* Data for analysis:

━━━━

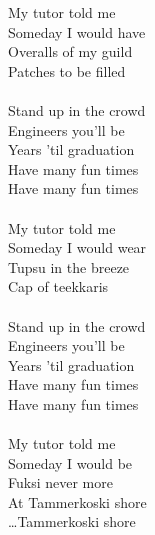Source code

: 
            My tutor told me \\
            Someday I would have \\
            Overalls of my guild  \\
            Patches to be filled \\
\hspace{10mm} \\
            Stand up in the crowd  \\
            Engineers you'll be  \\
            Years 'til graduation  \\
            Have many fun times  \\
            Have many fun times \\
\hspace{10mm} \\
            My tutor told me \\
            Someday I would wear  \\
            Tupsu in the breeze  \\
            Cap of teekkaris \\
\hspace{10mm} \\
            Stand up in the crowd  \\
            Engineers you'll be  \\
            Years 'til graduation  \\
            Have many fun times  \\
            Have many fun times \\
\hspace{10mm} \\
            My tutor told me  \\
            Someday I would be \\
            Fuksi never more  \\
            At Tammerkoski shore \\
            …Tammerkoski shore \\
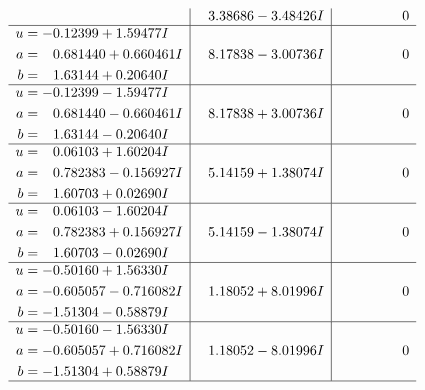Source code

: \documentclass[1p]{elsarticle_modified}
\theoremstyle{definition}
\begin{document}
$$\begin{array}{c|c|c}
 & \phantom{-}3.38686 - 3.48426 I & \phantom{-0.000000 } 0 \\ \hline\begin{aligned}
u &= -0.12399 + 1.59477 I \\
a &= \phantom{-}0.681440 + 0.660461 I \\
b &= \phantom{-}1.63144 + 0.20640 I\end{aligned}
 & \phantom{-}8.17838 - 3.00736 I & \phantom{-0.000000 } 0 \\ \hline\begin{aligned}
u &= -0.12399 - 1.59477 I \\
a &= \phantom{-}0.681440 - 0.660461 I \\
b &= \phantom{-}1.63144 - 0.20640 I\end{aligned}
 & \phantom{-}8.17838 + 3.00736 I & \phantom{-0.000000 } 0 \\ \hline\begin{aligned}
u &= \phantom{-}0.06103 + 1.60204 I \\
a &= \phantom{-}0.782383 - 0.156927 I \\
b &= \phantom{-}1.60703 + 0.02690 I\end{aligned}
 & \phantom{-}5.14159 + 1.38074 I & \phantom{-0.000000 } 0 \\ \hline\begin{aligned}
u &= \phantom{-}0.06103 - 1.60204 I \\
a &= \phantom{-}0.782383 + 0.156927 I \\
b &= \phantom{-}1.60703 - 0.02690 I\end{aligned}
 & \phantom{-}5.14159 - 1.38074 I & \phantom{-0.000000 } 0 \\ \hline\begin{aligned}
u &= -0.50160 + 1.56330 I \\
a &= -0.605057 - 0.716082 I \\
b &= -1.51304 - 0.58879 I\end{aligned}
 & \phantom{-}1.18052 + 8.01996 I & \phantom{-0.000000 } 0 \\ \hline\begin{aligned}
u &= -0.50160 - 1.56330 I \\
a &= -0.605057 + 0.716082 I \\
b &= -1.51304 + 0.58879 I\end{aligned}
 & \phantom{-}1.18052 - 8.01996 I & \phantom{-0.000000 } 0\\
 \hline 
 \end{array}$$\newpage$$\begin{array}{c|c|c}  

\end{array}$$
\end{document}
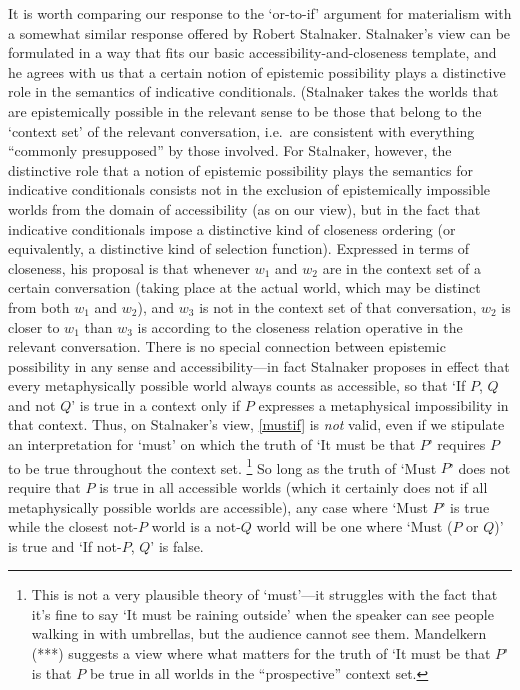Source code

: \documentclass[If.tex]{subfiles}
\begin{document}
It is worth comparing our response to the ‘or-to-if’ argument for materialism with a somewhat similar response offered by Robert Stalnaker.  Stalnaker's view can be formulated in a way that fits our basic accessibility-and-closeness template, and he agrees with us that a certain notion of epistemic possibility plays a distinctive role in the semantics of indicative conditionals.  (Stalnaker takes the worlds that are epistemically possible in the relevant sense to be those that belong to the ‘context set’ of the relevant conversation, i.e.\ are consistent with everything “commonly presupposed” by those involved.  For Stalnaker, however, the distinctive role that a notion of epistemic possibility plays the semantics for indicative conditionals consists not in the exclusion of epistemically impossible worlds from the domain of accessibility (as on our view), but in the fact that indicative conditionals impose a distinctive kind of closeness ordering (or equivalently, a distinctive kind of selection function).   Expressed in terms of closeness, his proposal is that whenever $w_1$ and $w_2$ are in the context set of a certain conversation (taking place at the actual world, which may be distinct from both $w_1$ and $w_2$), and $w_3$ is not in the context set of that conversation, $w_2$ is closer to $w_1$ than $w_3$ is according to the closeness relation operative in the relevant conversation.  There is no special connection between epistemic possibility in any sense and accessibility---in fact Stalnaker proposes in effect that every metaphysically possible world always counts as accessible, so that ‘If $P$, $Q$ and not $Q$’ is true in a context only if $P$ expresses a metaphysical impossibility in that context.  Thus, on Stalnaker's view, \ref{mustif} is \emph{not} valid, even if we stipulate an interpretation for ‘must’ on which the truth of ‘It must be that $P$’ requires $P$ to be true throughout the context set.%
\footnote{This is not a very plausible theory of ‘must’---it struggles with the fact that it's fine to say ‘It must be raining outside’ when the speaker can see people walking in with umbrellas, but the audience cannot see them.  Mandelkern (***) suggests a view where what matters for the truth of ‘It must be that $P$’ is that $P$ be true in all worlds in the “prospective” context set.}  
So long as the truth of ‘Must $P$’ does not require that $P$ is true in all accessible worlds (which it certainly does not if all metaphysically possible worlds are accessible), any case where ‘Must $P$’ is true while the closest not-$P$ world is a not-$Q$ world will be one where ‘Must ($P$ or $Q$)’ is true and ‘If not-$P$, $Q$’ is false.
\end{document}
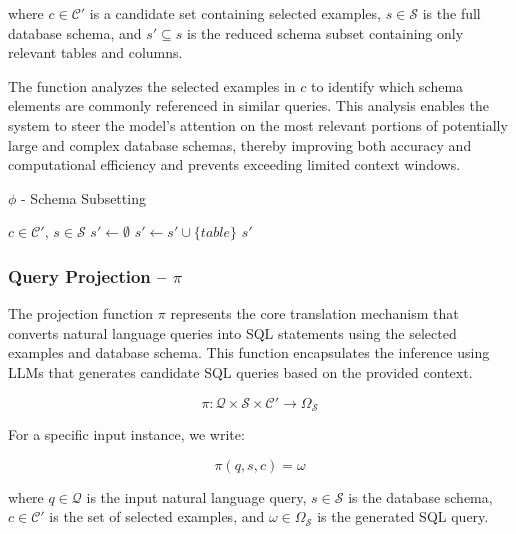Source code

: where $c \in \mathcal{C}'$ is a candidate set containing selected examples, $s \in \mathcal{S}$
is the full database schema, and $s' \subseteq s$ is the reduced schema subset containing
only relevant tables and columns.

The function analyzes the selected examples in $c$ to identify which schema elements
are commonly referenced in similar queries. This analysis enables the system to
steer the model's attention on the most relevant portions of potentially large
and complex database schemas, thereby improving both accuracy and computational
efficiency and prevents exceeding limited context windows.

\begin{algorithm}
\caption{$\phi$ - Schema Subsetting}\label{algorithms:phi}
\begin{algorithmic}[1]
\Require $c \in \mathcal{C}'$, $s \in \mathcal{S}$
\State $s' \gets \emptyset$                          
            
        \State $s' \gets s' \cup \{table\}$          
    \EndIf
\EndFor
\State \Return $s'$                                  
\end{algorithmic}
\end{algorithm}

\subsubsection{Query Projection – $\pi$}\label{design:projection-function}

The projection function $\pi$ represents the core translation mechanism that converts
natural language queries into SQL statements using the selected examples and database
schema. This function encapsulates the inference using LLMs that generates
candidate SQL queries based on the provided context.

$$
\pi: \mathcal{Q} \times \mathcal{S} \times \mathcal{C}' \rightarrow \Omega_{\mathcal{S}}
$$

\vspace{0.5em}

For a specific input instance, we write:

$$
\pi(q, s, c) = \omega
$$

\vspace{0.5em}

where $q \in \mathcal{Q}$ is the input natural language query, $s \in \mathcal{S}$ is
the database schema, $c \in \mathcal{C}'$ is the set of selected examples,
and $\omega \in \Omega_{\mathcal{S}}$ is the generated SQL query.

━━━━

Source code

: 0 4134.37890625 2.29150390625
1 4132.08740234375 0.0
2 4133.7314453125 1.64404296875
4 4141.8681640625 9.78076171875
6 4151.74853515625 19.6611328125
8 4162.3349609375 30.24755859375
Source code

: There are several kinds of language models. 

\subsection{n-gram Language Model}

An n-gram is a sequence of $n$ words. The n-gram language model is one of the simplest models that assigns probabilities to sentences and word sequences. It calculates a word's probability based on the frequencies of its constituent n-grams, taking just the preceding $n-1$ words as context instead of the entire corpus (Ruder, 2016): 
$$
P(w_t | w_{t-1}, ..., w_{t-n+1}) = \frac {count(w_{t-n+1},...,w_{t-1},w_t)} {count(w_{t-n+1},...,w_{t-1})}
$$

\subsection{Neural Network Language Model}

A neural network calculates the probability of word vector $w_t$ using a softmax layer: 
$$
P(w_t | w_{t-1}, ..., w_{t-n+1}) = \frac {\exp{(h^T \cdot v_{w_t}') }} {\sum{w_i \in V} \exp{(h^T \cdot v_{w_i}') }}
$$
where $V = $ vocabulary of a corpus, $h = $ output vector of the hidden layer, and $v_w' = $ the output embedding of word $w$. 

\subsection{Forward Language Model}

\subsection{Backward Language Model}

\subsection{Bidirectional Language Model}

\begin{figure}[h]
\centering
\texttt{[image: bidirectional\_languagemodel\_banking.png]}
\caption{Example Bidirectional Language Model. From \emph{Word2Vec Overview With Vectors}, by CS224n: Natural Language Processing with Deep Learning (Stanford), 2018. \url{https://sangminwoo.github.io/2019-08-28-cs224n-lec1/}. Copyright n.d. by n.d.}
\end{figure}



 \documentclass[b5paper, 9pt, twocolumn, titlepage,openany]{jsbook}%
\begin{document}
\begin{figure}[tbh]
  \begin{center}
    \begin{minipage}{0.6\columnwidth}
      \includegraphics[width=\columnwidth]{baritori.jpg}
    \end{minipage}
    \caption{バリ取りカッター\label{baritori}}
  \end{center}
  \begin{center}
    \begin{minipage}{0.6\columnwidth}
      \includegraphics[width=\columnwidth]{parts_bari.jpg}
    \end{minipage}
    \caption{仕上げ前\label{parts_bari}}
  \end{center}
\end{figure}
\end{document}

━━━━

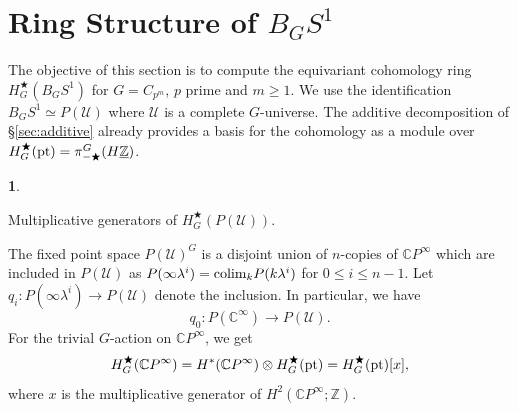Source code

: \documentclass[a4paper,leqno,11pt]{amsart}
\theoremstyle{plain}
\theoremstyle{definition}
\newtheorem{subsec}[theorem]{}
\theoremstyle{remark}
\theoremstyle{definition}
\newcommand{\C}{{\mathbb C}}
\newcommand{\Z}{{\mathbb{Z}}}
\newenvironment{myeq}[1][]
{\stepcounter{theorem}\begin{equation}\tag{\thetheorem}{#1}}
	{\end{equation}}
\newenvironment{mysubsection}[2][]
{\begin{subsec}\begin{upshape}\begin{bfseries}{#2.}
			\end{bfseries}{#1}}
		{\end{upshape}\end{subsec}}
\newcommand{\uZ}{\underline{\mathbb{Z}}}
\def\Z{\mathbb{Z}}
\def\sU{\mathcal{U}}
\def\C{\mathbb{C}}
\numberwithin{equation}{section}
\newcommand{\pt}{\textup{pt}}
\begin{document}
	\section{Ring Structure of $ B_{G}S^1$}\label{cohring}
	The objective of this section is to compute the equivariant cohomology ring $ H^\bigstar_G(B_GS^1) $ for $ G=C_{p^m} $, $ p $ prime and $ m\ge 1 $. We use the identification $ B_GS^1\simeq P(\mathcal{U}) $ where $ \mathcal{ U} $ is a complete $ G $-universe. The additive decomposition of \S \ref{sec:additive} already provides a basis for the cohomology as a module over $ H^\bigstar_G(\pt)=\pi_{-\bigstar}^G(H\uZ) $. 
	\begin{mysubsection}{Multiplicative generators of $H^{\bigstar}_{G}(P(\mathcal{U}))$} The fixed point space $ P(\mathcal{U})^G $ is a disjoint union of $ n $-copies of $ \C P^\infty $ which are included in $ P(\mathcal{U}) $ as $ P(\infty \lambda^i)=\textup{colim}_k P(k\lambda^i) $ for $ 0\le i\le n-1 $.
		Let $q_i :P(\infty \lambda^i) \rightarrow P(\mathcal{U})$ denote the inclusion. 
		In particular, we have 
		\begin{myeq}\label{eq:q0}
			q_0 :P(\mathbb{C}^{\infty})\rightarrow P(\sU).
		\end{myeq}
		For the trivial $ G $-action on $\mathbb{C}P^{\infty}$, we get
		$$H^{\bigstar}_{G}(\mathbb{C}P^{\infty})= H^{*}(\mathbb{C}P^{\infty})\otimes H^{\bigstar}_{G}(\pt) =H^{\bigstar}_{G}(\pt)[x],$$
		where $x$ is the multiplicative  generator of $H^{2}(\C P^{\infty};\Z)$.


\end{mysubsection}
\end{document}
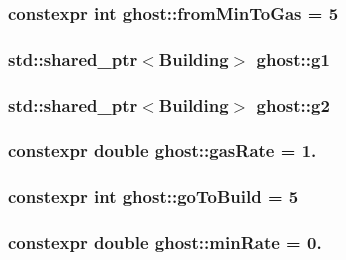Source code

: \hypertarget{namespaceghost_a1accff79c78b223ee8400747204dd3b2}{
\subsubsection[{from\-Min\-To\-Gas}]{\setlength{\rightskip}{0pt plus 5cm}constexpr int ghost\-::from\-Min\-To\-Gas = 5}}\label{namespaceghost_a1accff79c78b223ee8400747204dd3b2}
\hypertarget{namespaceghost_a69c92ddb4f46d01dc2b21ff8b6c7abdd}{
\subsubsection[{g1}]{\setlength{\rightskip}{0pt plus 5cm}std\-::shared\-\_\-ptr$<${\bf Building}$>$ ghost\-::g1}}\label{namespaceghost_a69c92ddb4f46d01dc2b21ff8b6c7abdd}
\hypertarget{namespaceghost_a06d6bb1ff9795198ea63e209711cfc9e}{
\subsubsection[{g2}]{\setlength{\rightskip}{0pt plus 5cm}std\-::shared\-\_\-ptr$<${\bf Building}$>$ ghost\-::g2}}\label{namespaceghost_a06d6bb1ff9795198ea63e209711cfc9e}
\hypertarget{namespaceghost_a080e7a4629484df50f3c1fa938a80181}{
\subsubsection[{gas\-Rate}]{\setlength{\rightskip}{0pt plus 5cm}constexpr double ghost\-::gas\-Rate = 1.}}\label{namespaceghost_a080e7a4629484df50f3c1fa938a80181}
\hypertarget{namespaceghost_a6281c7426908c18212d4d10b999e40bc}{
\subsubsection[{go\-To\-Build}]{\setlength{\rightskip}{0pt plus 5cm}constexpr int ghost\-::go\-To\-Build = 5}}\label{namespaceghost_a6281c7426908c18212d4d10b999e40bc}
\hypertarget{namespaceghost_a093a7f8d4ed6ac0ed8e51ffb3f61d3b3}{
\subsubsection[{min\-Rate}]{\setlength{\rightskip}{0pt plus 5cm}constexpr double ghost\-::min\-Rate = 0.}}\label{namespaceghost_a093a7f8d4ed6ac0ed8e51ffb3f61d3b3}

━━━━

* Task details: Going through the records above, count the lines that hold "mathbb" and answer with the count alone.

* Response to the exercise: 8